───── Exercise input
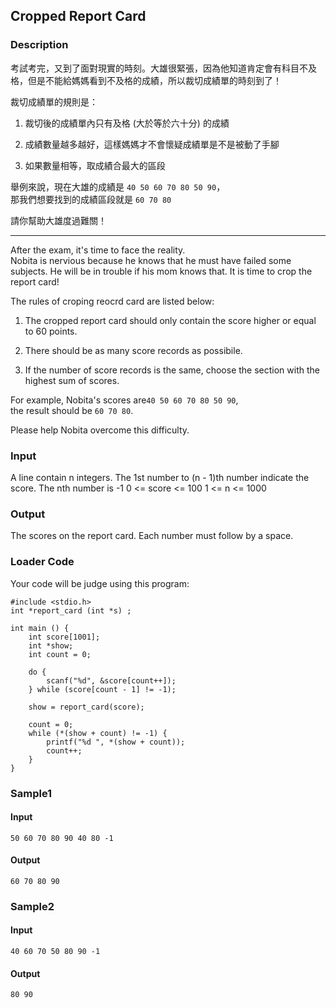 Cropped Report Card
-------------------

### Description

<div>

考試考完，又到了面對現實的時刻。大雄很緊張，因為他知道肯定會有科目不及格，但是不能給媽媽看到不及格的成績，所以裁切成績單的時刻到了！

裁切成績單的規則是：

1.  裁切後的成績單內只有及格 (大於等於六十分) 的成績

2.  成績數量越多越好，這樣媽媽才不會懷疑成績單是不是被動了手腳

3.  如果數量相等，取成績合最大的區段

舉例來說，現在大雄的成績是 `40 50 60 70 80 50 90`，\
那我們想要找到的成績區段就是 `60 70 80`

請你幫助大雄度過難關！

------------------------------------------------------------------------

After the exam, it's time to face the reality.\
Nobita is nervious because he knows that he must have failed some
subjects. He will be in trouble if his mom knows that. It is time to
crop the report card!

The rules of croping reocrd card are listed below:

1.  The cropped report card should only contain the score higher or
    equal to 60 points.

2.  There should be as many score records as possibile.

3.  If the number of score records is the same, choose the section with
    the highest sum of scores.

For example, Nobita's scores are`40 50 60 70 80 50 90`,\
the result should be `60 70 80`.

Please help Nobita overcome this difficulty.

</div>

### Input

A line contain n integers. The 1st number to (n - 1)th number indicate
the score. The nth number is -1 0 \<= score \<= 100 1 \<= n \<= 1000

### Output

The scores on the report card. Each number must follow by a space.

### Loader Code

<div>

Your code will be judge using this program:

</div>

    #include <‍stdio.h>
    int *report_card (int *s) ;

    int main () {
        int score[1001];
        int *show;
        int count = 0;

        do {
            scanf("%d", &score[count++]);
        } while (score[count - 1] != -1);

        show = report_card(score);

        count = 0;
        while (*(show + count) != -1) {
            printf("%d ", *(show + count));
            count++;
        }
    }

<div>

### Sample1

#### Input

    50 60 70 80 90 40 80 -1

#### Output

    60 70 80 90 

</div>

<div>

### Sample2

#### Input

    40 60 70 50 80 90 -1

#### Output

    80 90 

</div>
──────────
───── Exercise input
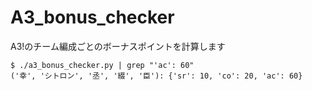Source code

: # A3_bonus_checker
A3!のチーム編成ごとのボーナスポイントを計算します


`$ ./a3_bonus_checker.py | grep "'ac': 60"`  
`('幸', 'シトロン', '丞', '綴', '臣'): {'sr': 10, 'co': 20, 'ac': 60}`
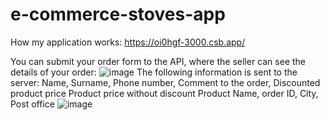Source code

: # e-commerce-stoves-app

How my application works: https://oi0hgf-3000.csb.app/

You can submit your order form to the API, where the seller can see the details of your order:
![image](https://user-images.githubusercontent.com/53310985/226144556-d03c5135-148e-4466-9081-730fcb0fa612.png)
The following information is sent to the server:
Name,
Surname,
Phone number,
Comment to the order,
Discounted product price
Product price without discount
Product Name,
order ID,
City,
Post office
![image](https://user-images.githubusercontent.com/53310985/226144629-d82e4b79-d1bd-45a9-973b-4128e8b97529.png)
──────────
▸ **Your assignment**
Where does the word "must" appear in the records above? Return every line that holds it.

▸ **Response**
Nobita is nervious because he knows that he must have failed some
The scores on the report card. Each number must follow by a space.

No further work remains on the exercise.